Eating Out in San Francisco

Writing about Jim Cosgrave reminded me of a social activity that we participated in during the time I was working in San Francisco. At the time I was transferred from southern California in 1946, two other Shell engineers were transferred at the same time. We were together in the training program that the engineering department put all new engineers through on their arrival. Jim Cosgrave was working also in San Francisco, only a few blocks from the Shell building where we were, at the local office of McGraw-Hill. Somehow or other the four of us adopted the practice of getting together on Friday evenings after work, selecting one of the noted San Francisco restaurants as a place for dinner together and then taking in a movie afterward if one appealed to us.

I suppose the year or two that this went on that we sampled all the well-known restaurants of the period.

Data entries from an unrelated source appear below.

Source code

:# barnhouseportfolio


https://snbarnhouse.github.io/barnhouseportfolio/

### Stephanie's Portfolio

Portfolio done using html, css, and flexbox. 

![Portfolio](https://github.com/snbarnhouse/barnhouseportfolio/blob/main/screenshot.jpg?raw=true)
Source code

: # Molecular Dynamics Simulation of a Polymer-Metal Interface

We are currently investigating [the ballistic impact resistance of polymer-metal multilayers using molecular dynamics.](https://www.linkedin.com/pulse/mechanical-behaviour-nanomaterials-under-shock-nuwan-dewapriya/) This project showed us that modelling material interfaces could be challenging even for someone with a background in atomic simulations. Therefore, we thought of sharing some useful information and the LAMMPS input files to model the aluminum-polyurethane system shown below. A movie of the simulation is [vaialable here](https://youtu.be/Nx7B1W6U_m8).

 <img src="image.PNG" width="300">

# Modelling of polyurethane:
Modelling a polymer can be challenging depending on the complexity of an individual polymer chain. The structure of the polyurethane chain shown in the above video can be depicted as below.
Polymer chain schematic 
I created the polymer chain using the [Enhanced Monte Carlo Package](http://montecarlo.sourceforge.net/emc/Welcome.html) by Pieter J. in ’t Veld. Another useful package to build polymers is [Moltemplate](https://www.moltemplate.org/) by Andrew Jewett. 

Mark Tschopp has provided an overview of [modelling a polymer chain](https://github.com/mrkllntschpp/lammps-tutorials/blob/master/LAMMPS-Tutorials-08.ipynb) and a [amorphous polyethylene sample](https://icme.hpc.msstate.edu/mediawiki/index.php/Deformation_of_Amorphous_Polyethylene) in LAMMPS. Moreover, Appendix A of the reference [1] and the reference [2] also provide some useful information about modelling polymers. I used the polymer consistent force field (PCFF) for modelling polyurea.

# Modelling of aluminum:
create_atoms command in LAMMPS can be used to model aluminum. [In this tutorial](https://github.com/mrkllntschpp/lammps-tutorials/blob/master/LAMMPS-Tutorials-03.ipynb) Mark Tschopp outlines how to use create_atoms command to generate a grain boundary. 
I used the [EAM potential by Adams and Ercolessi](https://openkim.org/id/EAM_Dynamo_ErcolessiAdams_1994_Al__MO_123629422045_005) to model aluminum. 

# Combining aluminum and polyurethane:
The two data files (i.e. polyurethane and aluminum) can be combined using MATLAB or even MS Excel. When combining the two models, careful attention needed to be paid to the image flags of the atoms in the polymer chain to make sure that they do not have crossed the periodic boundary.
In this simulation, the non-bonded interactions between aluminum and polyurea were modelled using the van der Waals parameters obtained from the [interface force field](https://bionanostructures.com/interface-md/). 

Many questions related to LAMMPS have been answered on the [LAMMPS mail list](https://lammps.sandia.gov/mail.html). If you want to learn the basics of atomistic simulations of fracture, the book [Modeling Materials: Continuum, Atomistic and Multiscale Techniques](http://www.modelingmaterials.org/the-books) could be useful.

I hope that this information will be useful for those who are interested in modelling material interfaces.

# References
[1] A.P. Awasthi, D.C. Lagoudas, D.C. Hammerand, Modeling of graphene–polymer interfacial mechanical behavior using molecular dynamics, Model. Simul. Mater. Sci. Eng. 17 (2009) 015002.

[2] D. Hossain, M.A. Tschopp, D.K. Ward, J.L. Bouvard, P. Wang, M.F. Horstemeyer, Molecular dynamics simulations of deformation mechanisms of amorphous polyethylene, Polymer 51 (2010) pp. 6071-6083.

I cam remember only a few names now — the Blue Fox, the Shadows (Nob Hill), Cairo’s — but there were many more. Once we visited Lupo’s Pizzeria, whose specialty was of course pizza (but it was at a time when pizza was just a name on an Italian menu, not a name in every town or city in the country). At one of the restaurants we had banana fritters for dessert; it was the first time I had had them. Later after I was married to Jean I found out that she grew up with them — her mother often served them for breakfast. All during our married life Jean has them for breakfast occasionally (when she has a supply of over-ripe bananas on hand; she says that over-ripe fruit are needed).

As to the theaters we visited I only recall the Fox theater in San Francisco, a magnificent and grand structure that was regrettably torn down as decade or more ago. Its ornate interior was as far a cry from present-day theaters as the Taj Mahal is form the Webster County courthouse.

While I am on the subject of San Francisco restaurants I must not fail to mention Adolph Wilke’s Business Men’s Lunch. This establishment was located just across Bush Street from the Shell building, in the same block. The service was cafeteria style and the single line of patrons often stretched well out onto the sidewalk during the busy noontime period. This was no deterrent to a potential experienced eater however, who was well aware that the line was the fastest moving line ever in existence, bar none. A person at the tag end of the long line outside the restaurant could well anticipate that he would in five minutes be through the cafeteria line and paying his check to Adolph Wilke, the proprietor in person. Wilke was the fastest cashier I have ever seen, though “messy.” The floor around the cash register was always littered with small coins that his flying hands had let go of. Stacked next to the register were appropriate collections of bills for making change for the 5, 10, or 20 dollar checks that the patrons tendered Mr. Wilke. He was open only for lunch (perhaps breakfast, I don’t know) but I never at there then.

The Business Men’s Lunch is no more. Not long after my work at Shell took me to Emeryville. The building in which the restaurant was located was torn down for a more imposing and modern edifice. A colorless replacement for a notable institution. I think Wilke called it a day and went out of business.